Items from a dataset:

-*-

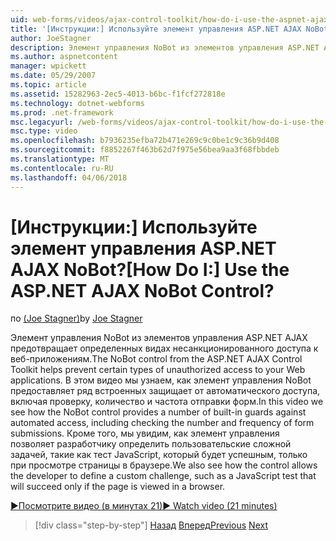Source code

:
 ```yaml
---
uid: web-forms/videos/ajax-control-toolkit/how-do-i-use-the-aspnet-ajax-nobot-control
title: '[Инструкции:] Используйте элемент управления ASP.NET AJAX NoBot? | Документы Майкрософт'
author: JoeStagner
description: Элемент управления NoBot из элементов управления ASP.NET AJAX предотвращает определенных видах несанкционированного доступа к веб-приложениям. В этом видео мы узнаем, как...
ms.author: aspnetcontent
manager: wpickett
ms.date: 05/29/2007
ms.topic: article
ms.assetid: 15282963-2ec5-4013-b6bc-f1fcf272818e
ms.technology: dotnet-webforms
ms.prod: .net-framework
msc.legacyurl: /web-forms/videos/ajax-control-toolkit/how-do-i-use-the-aspnet-ajax-nobot-control
msc.type: video
ms.openlocfilehash: b7936235efba72b471e269c9c0be1c9c36b9d408
ms.sourcegitcommit: f8852267f463b62d7f975e56bea9aa3f68fbbdeb
ms.translationtype: MT
ms.contentlocale: ru-RU
ms.lasthandoff: 04/06/2018
---
```

<a name="how-do-i-use-the-aspnet-ajax-nobot-control"></a><span data-ttu-id="91c33-105">[Инструкции:] Используйте элемент управления ASP.NET AJAX NoBot?</span><span class="sxs-lookup"><span data-stu-id="91c33-105">[How Do I:] Use the ASP.NET AJAX NoBot Control?</span></span>
====================
<span data-ttu-id="91c33-106">по [(Joe Stagner)](https://github.com/JoeStagner)</span><span class="sxs-lookup"><span data-stu-id="91c33-106">by [Joe Stagner](https://github.com/JoeStagner)</span></span>

<span data-ttu-id="91c33-107">Элемент управления NoBot из элементов управления ASP.NET AJAX предотвращает определенных видах несанкционированного доступа к веб-приложениям.</span><span class="sxs-lookup"><span data-stu-id="91c33-107">The NoBot control from the ASP.NET AJAX Control Toolkit helps prevent certain types of unauthorized access to your Web applications.</span></span> <span data-ttu-id="91c33-108">В этом видео мы узнаем, как элемент управления NoBot предоставляет ряд встроенных защищает от автоматического доступа, включая проверку, количество и частота отправки форм.</span><span class="sxs-lookup"><span data-stu-id="91c33-108">In this video we see how the NoBot control provides a number of built-in guards against automated access, including checking the number and frequency of form submissions.</span></span> <span data-ttu-id="91c33-109">Кроме того, мы увидим, как элемент управления позволяет разработчику определить пользовательские сложной задачей, такие как тест JavaScript, который будет успешным, только при просмотре страницы в браузере.</span><span class="sxs-lookup"><span data-stu-id="91c33-109">We also see how the control allows the developer to define a custom challenge, such as a JavaScript test that will succeed only if the page is viewed in a browser.</span></span>

[<span data-ttu-id="91c33-110">&#9654;Посмотрите видео (в минутах 21)</span><span class="sxs-lookup"><span data-stu-id="91c33-110">&#9654; Watch video (21 minutes)</span></span>](https://channel9.msdn.com/Blogs/ASP-NET-Site-Videos/how-do-i-use-the-aspnet-ajax-nobot-control)

> [!div class="step-by-step"]
> <span data-ttu-id="91c33-111">[Назад](how-do-i-use-the-aspnet-ajax-mutuallyexclusive-checkbox-extender.md)
> [Вперед](how-do-i-use-the-aspnet-ajax-listsearch-extender.md)</span><span class="sxs-lookup"><span data-stu-id="91c33-111">[Previous](how-do-i-use-the-aspnet-ajax-mutuallyexclusive-checkbox-extender.md)
[Next](how-do-i-use-the-aspnet-ajax-listsearch-extender.md)</span></span>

-*-

--- PROBLEM TO WORK ON ---
What is needed is a verbatim transcription of the records, minus the pictures.

--- EXERCISE ANSWER ---
Source code

:
 ```yaml
---
uid: web-forms/videos/ajax-control-toolkit/how-do-i-use-the-aspnet-ajax-nobot-control
title: '[Инструкции:] Используйте элемент управления ASP.NET AJAX NoBot? | Документы Майкрософт'
author: JoeStagner
description: Элемент управления NoBot из элементов управления ASP.NET AJAX предотвращает определенных видах несанкционированного доступа к веб-приложениям. В этом видео мы узнаем, как...
ms.author: aspnetcontent
manager: wpickett
ms.date: 05/29/2007
ms.topic: article
ms.assetid: 15282963-2ec5-4013-b6bc-f1fcf272818e
ms.technology: dotnet-webforms
ms.prod: .net-framework
msc.legacyurl: /web-forms/videos/ajax-control-toolkit/how-do-i-use-the-aspnet-ajax-nobot-control
msc.type: video
ms.openlocfilehash: b7936235efba72b471e269c9c0be1c9c36b9d408
ms.sourcegitcommit: f8852267f463b62d7f975e56bea9aa3f68fbbdeb
ms.translationtype: MT
ms.contentlocale: ru-RU
ms.lasthandoff: 04/06/2018
---
```

<a name="how-do-i-use-the-aspnet-ajax-nobot-control"></a><span data-ttu-id="91c33-105">[Инструкции:] Используйте элемент управления ASP.NET AJAX NoBot?</span><span class="sxs-lookup"><span data-stu-id="91c33-105">[How Do I:] Use the ASP.NET AJAX NoBot Control?</span></span>
====================
<span data-ttu-id="91c33-106">по [(Joe Stagner)](https://github.com/JoeStagner)</span><span class="sxs-lookup"><span data-stu-id="91c33-106">by [Joe Stagner](https://github.com/JoeStagner)</span></span>

<span data-ttu-id="91c33-107">Элемент управления NoBot из элементов управления ASP.NET AJAX предотвращает определенных видах несанкционированного доступа к веб-приложениям.</span><span class="sxs-lookup"><span data-stu-id="91c33-107">The NoBot control from the ASP.NET AJAX Control Toolkit helps prevent certain types of unauthorized access to your Web applications.</span></span> <span data-ttu-id="91c33-108">В этом видео мы узнаем, как элемент управления NoBot предоставляет ряд встроенных защищает от автоматического доступа, включая проверку, количество и частота отправки форм.</span><span class="sxs-lookup"><span data-stu-id="91c33-108">In this video we see how the NoBot control provides a number of built-in guards against automated access, including checking the number and frequency of form submissions.</span></span> <span data-ttu-id="91c33-109">Кроме того, мы увидим, как элемент управления позволяет разработчику определить пользовательские сложной задачей, такие как тест JavaScript, который будет успешным, только при просмотре страницы в браузере.</span><span class="sxs-lookup"><span data-stu-id="91c33-109">We also see how the control allows the developer to define a custom challenge, such as a JavaScript test that will succeed only if the page is viewed in a browser.</span></span>

[<span data-ttu-id="91c33-110">&#9654;Посмотрите видео (в минутах 21)</span><span class="sxs-lookup"><span data-stu-id="91c33-110">&#9654; Watch video (21 minutes)</span></span>](https://channel9.msdn.com/Blogs/ASP-NET-Site-Videos/how-do-i-use-the-aspnet-ajax-nobot-control)

> [!div class="step-by-step"]
> <span data-ttu-id="91c33-111">[Назад](how-do-i-use-the-aspnet-ajax-mutuallyexclusive-checkbox-extender.md)
> [Вперед](how-do-i-use-the-aspnet-ajax-listsearch-extender.md)</span><span class="sxs-lookup"><span data-stu-id="91c33-111">[Previous](how-do-i-use-the-aspnet-ajax-mutuallyexclusive-checkbox-extender.md)
[Next](how-do-i-use-the-aspnet-ajax-listsearch-extender.md)</span></span>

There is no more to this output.